(Data to use begins)

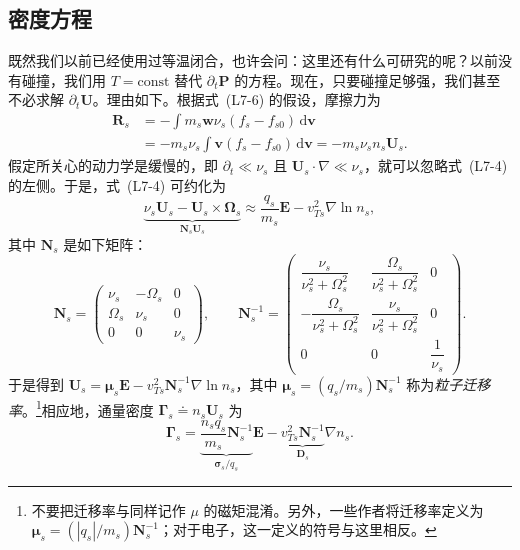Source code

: \subsection{密度方程}
既然我们以前已经使用过等温闭合，也许会问：这里还有什么可研究的呢？以前没有碰撞，我们用 $T=\mathrm{const}$ 替代 $\partial_t\boldsymbol P$ 的方程。现在，只要碰撞足够强，我们甚至不必求解 $\partial_t\boldsymbol U$。理由如下。根据式~(L7-6) 的假设，摩擦力为
\begin{equation}
\begin{aligned}
\boldsymbol R_s
&=-\int m_s\boldsymbol w\nu_s(f_s-f_{s0})\,\mathrm d\boldsymbol v\\
&=-m_s\nu_s\int\boldsymbol v(f_s-f_{s0})\,\mathrm d\boldsymbol v
=-m_s\nu_sn_s\boldsymbol U_s.
\end{aligned}
\tag{L7-7}\label{eq:L7:7}
\end{equation}
假定所关心的动力学是缓慢的，即 $\partial_t\ll\nu_s$ 且 $\boldsymbol U_s\cdot\nabla\ll\nu_s$，就可以忽略式~(L7-4) 的左侧。于是，式~(L7-4) 可约化为
\begin{equation}
\underbrace{\nu_s\boldsymbol U_s-\boldsymbol U_s\times\boldsymbol\Omega_s}_{\boldsymbol N_s\boldsymbol U_s}
\approx\frac{q_s}{m_s}\boldsymbol E-v_{Ts}^{2}\nabla\ln n_s,
\tag{L7-8}\label{eq:L7:8}
\end{equation}
其中 $\boldsymbol N_s$ 是如下矩阵：
\begin{equation}
\boldsymbol N_s=
\begin{pmatrix}
\nu_s&-\Omega_s&0\\
\Omega_s&\nu_s&0\\
0&0&\nu_s
\end{pmatrix},\qquad
\boldsymbol N_s^{-1}=
\begin{pmatrix}
\dfrac{\nu_s}{\nu_s^2+\Omega_s^2}&\dfrac{\Omega_s}{\nu_s^2+\Omega_s^2}&0\\[4pt]
-\dfrac{\Omega_s}{\nu_s^2+\Omega_s^2}&\dfrac{\nu_s}{\nu_s^2+\Omega_s^2}&0\\[4pt]
0&0&\dfrac1{\nu_s}
\end{pmatrix}.
\tag{L7-9}\label{eq:L7:9}
\end{equation}
于是得到 $\boldsymbol U_s=\boldsymbol\mu_s\boldsymbol E-v_{Ts}^{2}\boldsymbol N_s^{-1}\nabla\ln n_s$，其中 $\boldsymbol\mu_s=(q_s/m_s)\boldsymbol N_s^{-1}$ 称为\emph{粒子迁移率}。\footnote{不要把迁移率与同样记作 $\mu$ 的磁矩混淆。另外，一些作者将迁移率定义为 $\boldsymbol\mu_s=(|q_s|/m_s)\boldsymbol N_s^{-1}$；对于电子，这一定义的符号与这里相反。}相应地，通量密度 $\boldsymbol\Gamma_s\doteq n_s\boldsymbol U_s$ 为
\begin{equation}
\boldsymbol\Gamma_s=
\underbrace{\frac{n_sq_s}{m_s}\boldsymbol N_s^{-1}}_{\boldsymbol\sigma_s/q_s}\boldsymbol E
-\underbrace{v_{Ts}^{2}\boldsymbol N_s^{-1}}_{\boldsymbol D_s}\nabla n_s.
\tag{L7-10}\label{eq:L7:10}
\end{equation}
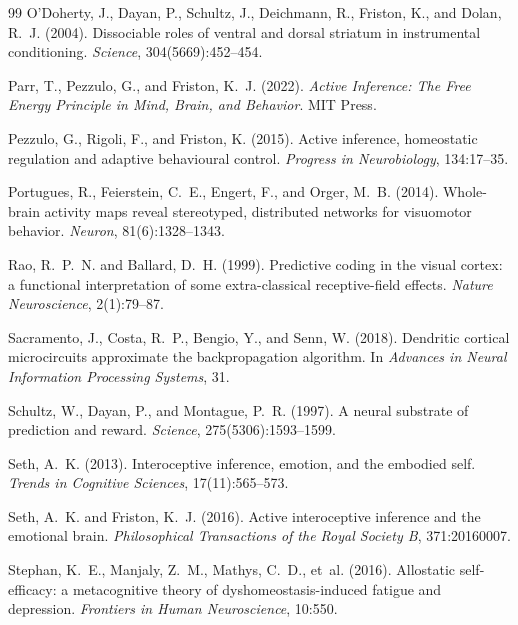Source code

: \documentclass[12pt]{article}
\begin{document}
\begin{thebibliography}{99}
O'Doherty, J., Dayan, P., Schultz, J., Deichmann, R., Friston, K., and Dolan, R.~J. (2004).
Dissociable roles of ventral and dorsal striatum in instrumental conditioning.
\textit{Science}, 304(5669):452--454.

Parr, T., Pezzulo, G., and Friston, K.~J. (2022).
\textit{Active Inference: The Free Energy Principle in Mind, Brain, and Behavior}.
MIT Press.

Pezzulo, G., Rigoli, F., and Friston, K. (2015).
Active inference, homeostatic regulation and adaptive behavioural control.
\textit{Progress in Neurobiology}, 134:17--35.

Portugues, R., Feierstein, C.~E., Engert, F., and Orger, M.~B. (2014).
Whole-brain activity maps reveal stereotyped, distributed networks for visuomotor behavior.
\textit{Neuron}, 81(6):1328--1343.

Rao, R.~P.~N. and Ballard, D.~H. (1999).
Predictive coding in the visual cortex: a functional interpretation of some extra-classical receptive-field effects.
\textit{Nature Neuroscience}, 2(1):79--87.

Sacramento, J., Costa, R.~P., Bengio, Y., and Senn, W. (2018).
Dendritic cortical microcircuits approximate the backpropagation algorithm.
In \textit{Advances in Neural Information Processing Systems}, 31.

Schultz, W., Dayan, P., and Montague, P.~R. (1997).
A neural substrate of prediction and reward.
\textit{Science}, 275(5306):1593--1599.

Seth, A.~K. (2013).
Interoceptive inference, emotion, and the embodied self.
\textit{Trends in Cognitive Sciences}, 17(11):565--573.

Seth, A.~K. and Friston, K.~J. (2016).
Active interoceptive inference and the emotional brain.
\textit{Philosophical Transactions of the Royal Society B}, 371:20160007.

Stephan, K.~E., Manjaly, Z.~M., Mathys, C.~D., et~al. (2016).
Allostatic self-efficacy: a metacognitive theory of dyshomeostasis-induced fatigue and depression.
\textit{Frontiers in Human Neuroscience}, 10:550.


\end{thebibliography}
\end{document}
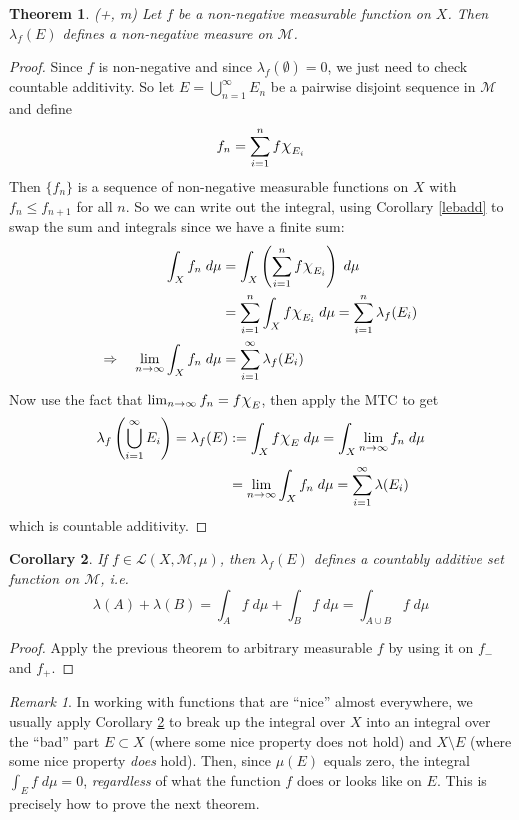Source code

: \documentclass[12pt]{article}
\theoremstyle{plain}
\newtheorem{thm}{Theorem}[subsection]
\newtheorem{cor}[thm]{Corollary}
\theoremstyle{definition}
\theoremstyle{remark}
\newtheorem*{rmk}{Remark}
\newcommand*{\Chi}{\mbox{\large$\chi$}} %
\begin{document}
\begin{thm} \emph{(+, m)} 
Let $f$ be a non-negative measurable function on $X$. Then $\lambda_f(E)$ defines a non-negative measure on $\mathscr{M}$.
\end{thm}
\begin{proof}
Since $f$ is non-negative and since $\lambda_f(\emptyset)=0$, we just need to check countable additivity. So let $E=\bigcup^\infty_{n=1} E_n$ be a pairwise disjoint sequence in $\mathscr{M}$ and define
\begin{align*}
    f_n = \sum^n_{i=1} f \Chi_{E_i}
\end{align*}
Then $\{f_n\}$ is a sequence of non-negative measurable functions on $X$ with $f_n \leq f_{n+1}$ for all $n$. So we can write out the integral, using Corollary \ref{lebadd} to swap the sum and integrals since we have a finite sum:
\begin{align*}
    \int_X f_n \; d\mu &= 
    \int_X \left(\sum^n_{i=1} f\Chi_{E_i}\right)\; d\mu \\
    &= \sum^n_{i=1} \int_X f\Chi_{E_i}\; d\mu 
    = \sum^n_{i=1}\lambda_f(E_i) \\ 
    \Rightarrow \quad 
    \lim_{n\rightarrow\infty}\int_X f_n \; d\mu &= 
    \sum^\infty_{i=1}\lambda_f(E_i) 
\end{align*}
Now use the fact that $\lim_{n\rightarrow\infty}f_n = f\Chi_E$, then apply the MTC to get
\begin{align*}
    \lambda_f\left(\bigcup^\infty_{i=1} E_i\right) 
    =\lambda_f(E)
    &:= \int_X f\Chi_E \; d\mu
        = \int_X \lim_{n\rightarrow\infty}f_n \; d\mu \\
    &= \lim_{n\rightarrow\infty}\int_X f_n \; d\mu
        = \sum^\infty_{i=1} \lambda(E_i)
\end{align*}
which is countable additivity.
\end{proof}

\begin{cor} 
\label{lebsetadd}
If $f\in\mathscr{L}(X,\mathscr{M},\mu)$, then $\lambda_f(E)$ defines a countably additive set function on $\mathscr{M}$, i.e.
\[
    \lambda(A) + \lambda(B) =
    \int_A f \; d\mu + \int_B f \; d\mu 
    = \int_{A\cup B} f \; d\mu
\]
\end{cor}
\begin{proof}
Apply the previous theorem to arbitrary measurable $f$ by using it on $f_-$ and $f_+$.
\end{proof}
\begin{rmk}
In working with functions that are ``nice'' almost everywhere, we usually apply Corollary \ref{lebsetadd} to break up the integral over $X$ into an integral over the ``bad'' part $E\subset X$ (where some nice property does not hold) and $X\setminus E$ (where some nice property \emph{does} hold). Then, since $\mu(E)$ equals zero, the integral $\int_E f \; d\mu=0$, \emph{regardless} of what the function $f$ does or looks like on $E$. This is precisely how to prove the next theorem.
\end{rmk}
\end{document}
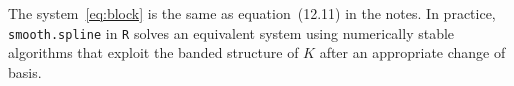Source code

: \begin{remark}
  The system~\eqref{eq:block} is the same as equation~(12.11) in the
  notes.  In practice, \texttt{smooth.spline} in \texttt{R} solves an
  equivalent system using numerically stable algorithms that exploit
  the banded structure of $K$ after an appropriate change of basis.
\end{remark}


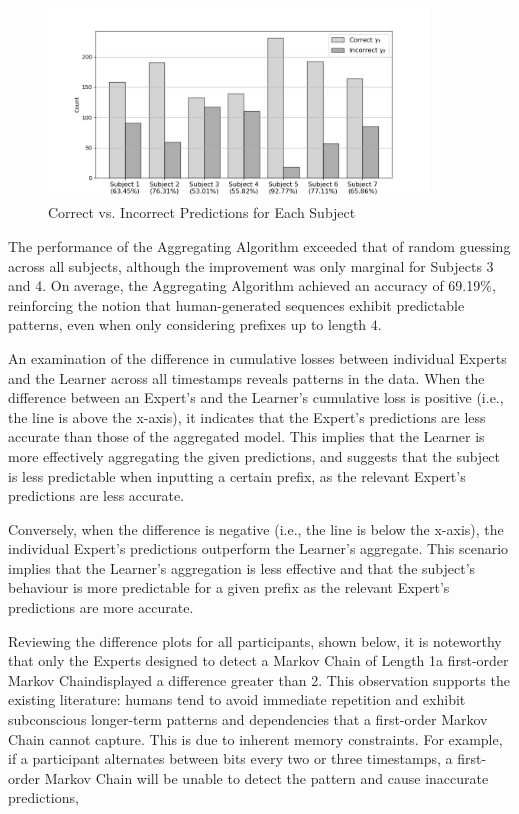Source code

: \begin{figure}[h]
    \centering
    \includegraphics[width=0.9\textwidth]{images/prediction_results.jpg}
    \caption{Correct vs. Incorrect Predictions for Each Subject}
    \label{prediction_results}
\end{figure}

The performance of the Aggregating Algorithm exceeded that of random guessing across all subjects, although the improvement was only marginal for Subjects 3 and 4. On average, the Aggregating Algorithm achieved an accuracy of 69.19\%, reinforcing the notion that human-generated sequences exhibit predictable patterns, even when only considering prefixes up to length $4$.

An examination of the difference in cumulative losses between individual Experts and the Learner across all timestamps reveals patterns in the data. When the difference between an Expert's and the Learner's cumulative loss is positive (i.e., the line is above the x-axis), it indicates that the Expert's predictions are less accurate than those of the aggregated model. This implies that the Learner is more effectively aggregating the given predictions, and suggests that the subject is less predictable when inputting a certain prefix, as the relevant Expert's predictions are less accurate.

Conversely, when the difference is negative (i.e., the line is below the x-axis), the individual Expert's predictions outperform the Learner's aggregate. This scenario implies that the Learner's aggregation is less effective and that the subject's behaviour is more predictable for a given prefix as the relevant Expert's predictions are more accurate.

Reviewing the difference plots for all participants, shown below, it is noteworthy that only the Experts designed to detect a Markov Chain of Length 1\textemdash{}a first-order Markov Chain\textemdash{}displayed a difference greater than 2. This observation supports the existing literature: humans tend to avoid immediate repetition and exhibit subconscious longer-term patterns and dependencies that a first-order Markov Chain cannot capture. This is due to inherent memory constraints. For example, if a participant alternates between bits every two or three timestamps, a first-order Markov Chain will be unable to detect the pattern and cause inaccurate predictions,


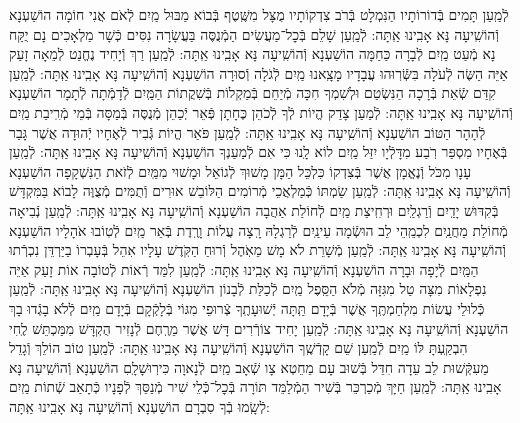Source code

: \documentclass[twoside, openany, parskip=half, 11pt]{book}
\begin{document}
\begin{small}
לְֿמַֽעַן תָּמִים בְּֿדוֹרוֹתָיו הַנִּמְלָט בְּֿרֹב צִדְקוֹתָיו
מֻצָּל מִשֶּֽׁטֶף בְּֿבוֹא מַבּוּל מַֽיִם לְֿאֹם אֲנִי חוֹמָה הוֹשַׁעְנָא וְֿהוֹשִֽׁיעָה נָּא אָבִֽינוּ אַֽתָּה:
לְֿמַֽעַן שָׁלֵם בְּֿכׇל־מַעֲשִׂים הַמְֿנֻסֶּה בַּעֲשָׂרָה נִסִּים
כְּֿשָׁר מַלְאָכִים נָם יֻקַּח נָא מְֿעַט מַֽיִם לְֿבָרָה כַּחַמָּה הוֹשַׁעְנָא וְֿהוֹשִֽׁיעָה נָּא אָבִֽינוּ אַֽתָּה:
לְֿמַֽעַן רַךְ וְֿיָחִיד נֶחֱנַט לְֿמֵאָה זָעַק אַיֵּה הַשֶּׂה לְֿעֹלָה
בִּשְּֿׂרֽוּהוּ עֲבָדָיו מָצָֽאנוּ מַֽיִם לְֿגֹלָה וְֿסוּרָה הוֹשַׁעְנָא וְֿהוֹשִֽׁיעָה נָּא אָבִֽינוּ אַֽתָּה:
לְֿמַֽעַן קִדַּם שְֿׂאֵת בְּֿרָכָה הַנִּשְׂטַם וּלְשִׁמְךָ חִכָּה
מְֿיַחֵם בְּֿמַקְלוֹת בְּֿשִׁקֲתוֹת הַמַּֽיִם לְֿדָמְֿתָה לְֿתָמָר הוֹשַׁעְנָא וְֿהוֹשִֽׁיעָה נָּא אָבִֽינוּ אַֽתָּה:
לְֿמַעַן צָדַק הֱיוֹת לְֿךָ לְֿכֹהֵן כֶּחָתָן פְּֿאֵר יְֿכַהֵן
מְֿנֻסֶּה בְּֿמַסָּה בְּֿמֵי מְֿרִֽיבַת מַֽיִם לְֿהָהָר הַטּוֹב הוֹשַׁעְנָא וְֿהוֹשִֽׁיעָה נָּא אָבִֽינוּ אַֽתָּה:
לְֿמַֽעַן פֹּאַר הֱיוֹת גְּֿבִיר לְֿאֶחָיו יְֿהוּדָה אֲשֶׁר גָּבַר בְּֿאֶחָיו
מִסְפַּר רֹֽבַע מִדָּלְֿיָו יִזַּל מַֽיִם לוֹא לָֽנוּ כִּי אִם לְֿמַעַנְךָ הוֹשַׁעְנָא וְֿהוֹשִֽׁיעָה נָּא אָבִֽינוּ אַֽתָּה:
לְֿמַֽעַן עָנָו מִכֹּל וְֿנֶאֱמָן אֲשֶׁר בְּֿצִדְקוֹ כִּלְכֵּל הַמָּן
מָשׁוּךְ לְֿגוֹאֵל וּמָשׁוּי מִמַּֽיִם לְֿזֹאת הַנִּשְׁקָפָה הוֹשַׁעְנָא וְֿהוֹשִֽׁיעָה נָּא אָבִֽינוּ אַֽתָּה:
לְֿמַֽעַן שַׂמְתּוֹ כְּֿמַלְאֲכֵי מְֿרוֹמִים הַלּוֹבֵשׁ אוּרִים וְֿתֻמִּים
מְֿצֻוֶּה לָבוֹא בַּמִּקְדָּשׁ בְּֿקִדּוּשׁ יָדַֽיִם וְֿרַגְלַֽיִם וּרְחִֽיצַת מַֽיִם
לְֿחוֹלַת אַהֲבָה הוֹשַׁעְנָא וְֿהוֹשִֽׁיעָה נָּא אָבִֽינוּ אַֽתָּה:
לְֿמַֽעַן נְֿבִיאָה מְֿחוֹלַת מַחֲנַֽיִם לִכְמֵֽהֵי לֵב הוּשְֿׂמָה עֵינַֽיִם
לְֿרַגְלָהּ רָֽצָה עֲלוֹת וָרֶֽדֶת בְּֿאֵר מַֽיִם לְֿטֽוֹבוּ אֹהָלָיו הוֹשַׁעְנָא וְֿהוֹשִֽׁיעָה נָּא אָבִֽינוּ אַֽתָּה:
לְֿמַֽעַן מְֿשָׁרֵת לֹא מָשׁ מֵאֹֽהֶל וְֿרוּחַ הַקֹּֽדֶשׁ עָלָיו אִהֵל
בְּֿעָבְרוֹ בַיַּרְדֵּן נִכְרְֿתוּ הַמַּֽיִם לְֿיָפָה וּבָרָה הוֹשַׁעְנָא וְֿהוֹשִֽׁיעָה נָּא אָבִֽינוּ אַֽתָּה:
לְֿמַֽעַן לִמַּד רְֿאוֹת לְֿטוֹבָה אוֹת זָעַק אַיֵּה נִפְלָאוֹת
מִצָּה טַל מִגִּזָּה מְֿלֹא הַסֵּֽפֶל מַֽיִם לְֿכַלַּת לְֿבָנוֹן הוֹשַׁעְנָא וְֿהוֹשִֽׁיעָה נָּא אָבִֽינוּ אַֽתָּה:
לְֿמַֽעַן כְּֿלוּלֵי עֲשׂוֹת מִלְחַמְתֶּֽךָ אֲשֶׁר בְּֿיָדָם תַּֽתָּה יְֿשׁוּעָתֶֽךָ
צְֿרוּפֵי מִגּוֹי בְּֿלָקְֿקָם בְּֿיָדָם מַֽיִם לְֿלֹא בָגְֿדוּ בָךְ הוֹשַׁעְנָא וְֿהוֹשִֽׁיעָה נָּא אָבִֽינוּ אַֽתָּה:
לְֿמַֽעַן יָחִיד צוֹרְֿרִים דָּשׁ אֲשֶׁר מֵרֶֽחֶם לְֿנָזִיר הֻקְדָּשׁ
מִמַּכְתֵּשׁ לֶֽחִי הִבְקַֽעְתָּ לּוֹ מַֽיִם לְֿמַֽעַן שֵׁם קָדְֿשֶֽׁךָ הוֹשַׁעְנָא וְֿהוֹשִֽׁיעָה נָּא אָבִֽינוּ אַֽתָּה:
לְֿמַֽעַן טוֹב הוֹלֵךְ וְֿגָדֵל מֵעִקְּֿשׁוּת לֵב עֵדָה חִדֵּל
בְּֿשׁוּב עָם מֵחֵטְא צָו שְֿׁאָב מַֽיִם לְֿנָאוָה כִּירֽוּשָׁלָֽםִ הוֹשַׁעְנָא וְֿהוֹשִֽׁיעָה נָּא אָבִֽינוּ אַֽתָּה:
לְֿמַֽעַן חַיָּךְ מְֿכַרְכֵּר בְּֿשִׁיר הַמְֿלַמֵּד תּוֹרָה בְּֿכׇל־כְּֿלֵי שִׁיר
מְֿנַסֵּךְ לְֿפָנָיו כְּֿתָאַב שְֿׁתוֹת מַֽיִם לְֿשָֽׂמוּ בְֿךָ סִבְרָם הוֹשַׁעְנָא וְֿהוֹשִֽׁיעָה נָּא אָבִֽינוּ אַֽתָּה:

\end{small}
\end{document}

(Data to use ends)

*What this task involves:* Check every line of the entries above, and copy those that carry the string "Pezzulo".

*Solution to the problem:*
Parr, T., Pezzulo, G., and Friston, K.~J. (2022).
Pezzulo, G., Rigoli, F., and Friston, K. (2015).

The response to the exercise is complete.